Orgulloso de sus raíces, Eleucadio continuó con su vida. Pasaron seis años, y cuando no estaba en la finca, disfrutaba de la pesca, de las danzas tradicionales y de tocar su ocarina. Un día conoció a María, una joven de piel morena como él, con una sonrisa que iluminaba los días más oscuros y ojos marrones como la canela. Aunque su belleza era innegable, fue su personalidad soñadora lo que conquistó el corazón de Leo. Con el tiempo, el amor entre ellos creció, y decidieron casarse.

Hasta este punto, podría parecer que la vida de Eleucadio transcurría sin grandes sobresaltos, pero el destino siempre tiene sorpresas. El 18 de octubre de 1996 nació Angy, la hija que revolucionaría su mundo. Los años pasaron rápidamente, y en lo que pareció un suspiro, su pequeña estaba en primer grado un día, y al siguiente, llevaba birrete y diploma en mano. Sin que él lo supiera, la mayor alegría aún estaba por llegar: no solo su hija se convirtió en una profesional, sino que encontró su vocación como maestra, especialmente apasionada por los idiomas. Pronto, Angy se convirtió en madre, y Eleucadio comenzó a disfrutar de su nueva faceta como abuelo.

Hoy, Eleucadio tiene todo lo que siempre soñó: un buen trabajo, una familia amorosa, una vida tranquila y un legado para sus hijos.
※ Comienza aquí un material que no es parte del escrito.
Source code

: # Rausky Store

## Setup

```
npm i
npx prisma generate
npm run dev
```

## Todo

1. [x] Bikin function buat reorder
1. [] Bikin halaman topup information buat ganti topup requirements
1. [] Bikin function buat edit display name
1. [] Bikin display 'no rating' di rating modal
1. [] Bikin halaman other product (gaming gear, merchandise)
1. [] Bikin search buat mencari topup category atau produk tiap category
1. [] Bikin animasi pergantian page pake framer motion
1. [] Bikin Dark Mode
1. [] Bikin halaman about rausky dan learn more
Sin embargo, su mayor deseo es retirarse y regresar a las calurosas planicies de su juventud, a los potreros y cultivos de su comarca, para vivir el ocaso de su vida como lo hicieron sus antepasados: en armonía con la tierra.

Eleucadio se siente satisfecho de amar a su pueblo y agradecido por los consejos de su padre, quien solía decirle en su lengua natal: "Sé respetuoso y sencillo, hijo... Y lo demás, déjaselo a la vida, ella se encargará".